Extensible Markup Language, or XML for short, is a new technology for web applications. XML is a World Wide Web Consortium standard that lets you create your own tags. XML simplifies business-to business transactions on the web. XML is a markup language for documents containing structured information.

What is XML?

  • XML stands for EXtensible Markup Language
  • XML is a markup language much like HTML.
  • XML was designed to describe data.
  • XML tags are not predefined in XML. You must define your own tags.
  • XML uses a DTD (Document Type Definition) to formally describe the data.
  • XML with a DTD is designed to be self describing.
  • XML is a W3C Recommendation

It is important to understand that XML is not a replacement for HTML. The main purpose of HTML is the Format the Data that is presented through Browser. For Displaying data on Handheld Devices WML is used. The purpose of XML is not to Format the Data to be displayed. It’s mostly used to store and transfer data and to describe the data. It is device or Language independent and can be used for Transmitting Data to any device. The Parser (Or the Program which is capable of understanding the Tags and returning the Text in a Valid Format) on the corresponding Device will help in displaying the data in required format.

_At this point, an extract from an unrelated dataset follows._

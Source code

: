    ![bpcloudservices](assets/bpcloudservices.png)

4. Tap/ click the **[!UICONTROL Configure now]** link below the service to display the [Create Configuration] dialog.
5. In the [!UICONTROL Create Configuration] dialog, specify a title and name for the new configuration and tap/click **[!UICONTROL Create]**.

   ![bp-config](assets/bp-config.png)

You can define your own tags in XML file. The way these tags will be interpreted will depend on the program which is going to get this XML file. The data embedded within these tags will be used according to logic implemented in the secondary program which is going to get this XML as Feed. This point will be clearer when we start explaining you about how to use the Parsers in next few pages.

The Difference between XML and HTML

XML is not a replacement for HTML.

XML and HTML were designed with different goals:

  • XML was designed to transport and store data, with focus on what data is.
  • HTML was designed to display data, with focus on how data looks.

HTML is about displaying information, while XML is about carrying information.

XML Does not DO Anything

Maybe it is a little hard to understand, but XML does not DO anything. XML was created to structure, store, and transport information.

The following example is a note to Tove from Jani, stored as XML:

<note>
<to>Tove</to>
<from>Jani</from>
<heading>Reminder</heading>
<body>Don’t forget me this weekend!</body>
</note>

The note above is quite self descriptive. It has sender and receiver information, it also has a heading and a message body.

But still, this XML document does not DO anything. It is just pure information wrapped in tags. Someone must write a piece of software to send, receive or display it.

XML is Just Plain Text

XML is nothing special. It is just plain text. Software that can handle plain text can also handle XML.

However, XML-aware applications can handle the XML tags specially. The functional meaning of the tags depends on the nature of the application.

With XML You Invent Your Own Tags

The tags in the example above (like <to> and <from>) are not defined in any XML standard. These tags are “invented” by the author of the XML document.

That is because the XML language has no predefined tags.

The tags used in HTML (and the structure of HTML) are predefined. HTML documents can only use tags defined in the HTML standard (like <p>, <h1>, etc.).

XML allows the author to define his own tags and his own document structure.

XML is Not a Replacement for HTML

XML is a complement to HTML.

It is important to understand that XML is not a replacement for HTML. In most web applications, XML is used to transport data, while HTML is used to format and display the data.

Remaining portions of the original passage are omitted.